羽仁吉一・もと子夫妻、福沢諭吉・錦夫妻の写真/学部長ブログ - 自由学園 最高学部(大学部)/ 最先端の大学教育

羽仁吉一・もと子夫妻、福沢諭吉・錦夫妻の写真/学部長ブログ - 最先端の大学教育【自由学園 最高学部(大学部)】

学部長ブログ

羽仁吉一・もと子夫妻、福沢諭吉・錦夫妻の写真

2025年6月29日

興味深い2枚の写真。1900年、最晩年の福沢諭吉夫妻の写真(慶應義塾福澤研究センター所蔵)とその翌年1901年に撮られた羽仁夫妻の結婚記念写真(デジタルアーカイブス自由学園100年所蔵)です。共に背の高かった夫諭吉、吉一が椅子に腰掛け、妻の錦、もと子が立っている同じ構図です。背景や椅子、テーブルもよく似ており、もしや同じ写真館?との想像がわきます。

自由学園を創立した羽仁夫妻は福沢諭吉に大きな影響を受け、吉一先生はその著書の中でたびたび「福沢先生」の言行にふれ、生涯を通じ学問の独立を守り、在野の精神を貫いた生き方を尊敬を込めて紹介し、生徒と共に『福翁自伝』や『学問のすすめ』を読んでいます。また生徒に対して、「ミセス羽仁は女福沢だよ」とも語っています。

先日大阪訪問の際、堂島川沿いの「福澤諭吉生誕の地」に足を運びました。

誕生の記念碑と共に「天ハ人ノ上ニ人ヲ造ラズ人ノ下ニ人ヲ造ラズ」の碑がありました。 

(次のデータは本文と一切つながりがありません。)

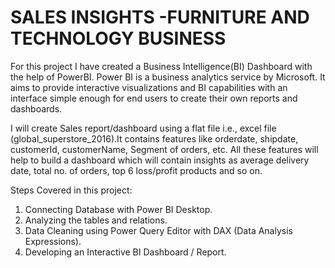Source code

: # SALES INSIGHTS -FURNITURE AND TECHNOLOGY BUSINESS
For this project I have created a Business Intelligence(BI) Dashboard with the help of PowerBI.
Power BI is a business analytics service by Microsoft. It aims to provide interactive visualizations and BI capabilities with an interface simple enough for end users to create their own reports and dashboards. 

I will create Sales report/dashboard using a flat file i.e., excel file (global_superstore_2016).It contains features like orderdate, shipdate, customerId, customerName, Segment of orders, etc. All these features will help to build a dashboard which will contain insights as average delivery date, total no. of orders, top 6 loss/profit products and so on.

Steps Covered in this project:
1. Connecting Database with Power BI Desktop.
2. Analyzing the tables and relations.
3. Data Cleaning using Power Query Editor with DAX (Data Analysis Expressions).
4. Developing an Interactive BI Dashboard / Report.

1834年、福沢諭吉はこの地にあった中津藩の蔵屋敷で、下級武士の家に生まれたとのこと。近代日本の形成に大きな影響を与えた福沢諭吉を想い、感銘深いひとときでした。

驚くべきことに福沢諭吉は江戸時代に3度にわたり欧米諸国に渡航し世界を体感しています。この時代には稀なその海外経験で得た広い知見を踏まえて、その後、日本の行く道を見通し、封建的日本社会を変革するための啓蒙活動を展開します。

福澤諭吉の問題意識は日本という国家の独立でしたが、その発展のためにはまず一人ひとりが自立した人間になり、自らの考えと責任において行動することが必要と考えました。福沢諭吉は「独立自尊」という言葉でこれを示し、国家に対しては自ら在野で独立の姿勢を貫きました。

『学問のすすめ』では「天は人の上に人を造らず人の下に人を造らず」と人間の平等と共に、「男も人なり、女も人なり」と男女平等も説きました。夫婦の記念写真において男性の夫が座り、女性が立っている構図にも、この平等思想が表れているのかもしれません。

自由学園の教育の特色を表す言葉に「自労自治」がありますが、当初もと子先生が用いていたのは「自労自活」でした。

「めいめいの生の要求と工夫によって築きつつある独立の人格を持つやうに私たちの子供が生い立って行けば、自分の思ふ所、欲する所、能ふ所を云ったりしたりしないでゐられない訳になります。このやうにして仕事をすれば、自労自活の人になるのは必然の結果であります。」(「自労自活の人」1917年)

この「自労自活」という言葉ですが、さかのぼると1900(明治33)年、慶応義塾の塾生に示された『修身要領』にこの言葉が使われています。

その一節に「心身の独立を全うし自ら其身を尊重して人たるの品位を辱めざるもの、之を独立自尊の人と言ふ。自ら労して自ら食ふは人生独立の本源なり。独立自尊の人は自労自活の人たらざる可らず」とあります。

この当時、もと子先生の弟松岡正男は慶應義塾で福沢門下で学び、草創期のラグビー部で活躍。後に、福沢諭吉がおこした時事新報社の社長も務めています。